Paper 1 isolates one design choice and reports an end-to-end measurement on
one model. This paper describes the full compression pipeline that the
geodessical runtime implements and the
cross-architecture intrinsic-dimensionality evidence that motivates it. Two things
this paper does not do, and the reader should treat them as scope limits:
- It does not provide multi-model, end-to-end perplexity and throughput sweeps. The empirical anchor remains the Llama-3.1-8B-Instruct Q4_K_M number set from Paper 1.

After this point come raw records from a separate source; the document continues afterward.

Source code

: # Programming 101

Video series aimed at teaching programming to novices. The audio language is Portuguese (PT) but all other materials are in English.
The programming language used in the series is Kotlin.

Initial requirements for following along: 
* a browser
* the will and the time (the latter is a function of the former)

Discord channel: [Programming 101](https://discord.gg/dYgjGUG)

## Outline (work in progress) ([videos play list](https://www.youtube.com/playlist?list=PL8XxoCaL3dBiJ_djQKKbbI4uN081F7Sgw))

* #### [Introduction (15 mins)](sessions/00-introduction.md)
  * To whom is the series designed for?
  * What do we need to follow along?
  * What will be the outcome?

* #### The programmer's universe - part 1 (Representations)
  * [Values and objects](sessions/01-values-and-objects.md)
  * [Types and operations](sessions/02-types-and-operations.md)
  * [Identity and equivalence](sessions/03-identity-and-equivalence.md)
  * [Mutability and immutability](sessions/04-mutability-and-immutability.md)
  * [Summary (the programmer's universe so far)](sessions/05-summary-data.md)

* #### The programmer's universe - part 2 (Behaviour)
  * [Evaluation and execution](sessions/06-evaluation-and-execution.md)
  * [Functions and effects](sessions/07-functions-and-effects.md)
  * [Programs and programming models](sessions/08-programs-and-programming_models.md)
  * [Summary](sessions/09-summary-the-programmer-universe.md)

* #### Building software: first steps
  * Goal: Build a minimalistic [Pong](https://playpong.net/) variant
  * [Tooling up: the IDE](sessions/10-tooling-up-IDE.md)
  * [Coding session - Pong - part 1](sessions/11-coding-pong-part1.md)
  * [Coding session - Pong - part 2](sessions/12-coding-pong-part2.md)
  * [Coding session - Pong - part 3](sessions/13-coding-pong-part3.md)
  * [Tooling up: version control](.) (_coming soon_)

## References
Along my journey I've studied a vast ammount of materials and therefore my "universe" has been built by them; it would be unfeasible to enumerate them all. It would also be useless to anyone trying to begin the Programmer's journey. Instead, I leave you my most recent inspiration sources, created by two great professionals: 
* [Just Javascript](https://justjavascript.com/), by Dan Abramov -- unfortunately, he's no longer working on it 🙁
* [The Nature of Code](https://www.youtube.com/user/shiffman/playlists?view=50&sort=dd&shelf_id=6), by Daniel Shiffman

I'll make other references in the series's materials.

- It does not cover the 70B model. The runtime supports it; the measurement pass is queued for EC2 (compute approved) and the pack is not yet in the repository. Numbers will appear in v0.3.

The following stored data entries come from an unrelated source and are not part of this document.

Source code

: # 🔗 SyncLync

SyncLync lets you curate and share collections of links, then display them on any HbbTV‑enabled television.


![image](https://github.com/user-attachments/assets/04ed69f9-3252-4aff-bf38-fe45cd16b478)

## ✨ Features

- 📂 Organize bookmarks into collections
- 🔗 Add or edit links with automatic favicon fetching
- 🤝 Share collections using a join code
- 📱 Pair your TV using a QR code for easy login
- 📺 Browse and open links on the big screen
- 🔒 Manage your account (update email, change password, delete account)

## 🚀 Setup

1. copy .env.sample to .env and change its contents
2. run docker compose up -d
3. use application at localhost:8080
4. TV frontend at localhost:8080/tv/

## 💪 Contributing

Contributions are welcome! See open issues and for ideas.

The phrase used throughout to describe what is not measured is design‑validated: the code path exists, runs without error, and is consistent with the implemented behaviour of the components it composes, but no end-to-end benchmark has produced numbers for it.
Abstract
Geodesic Projection (GP) is the multi-slot, per-layer attention and FFN
compression scheme implemented in the geodessical C11 runtime.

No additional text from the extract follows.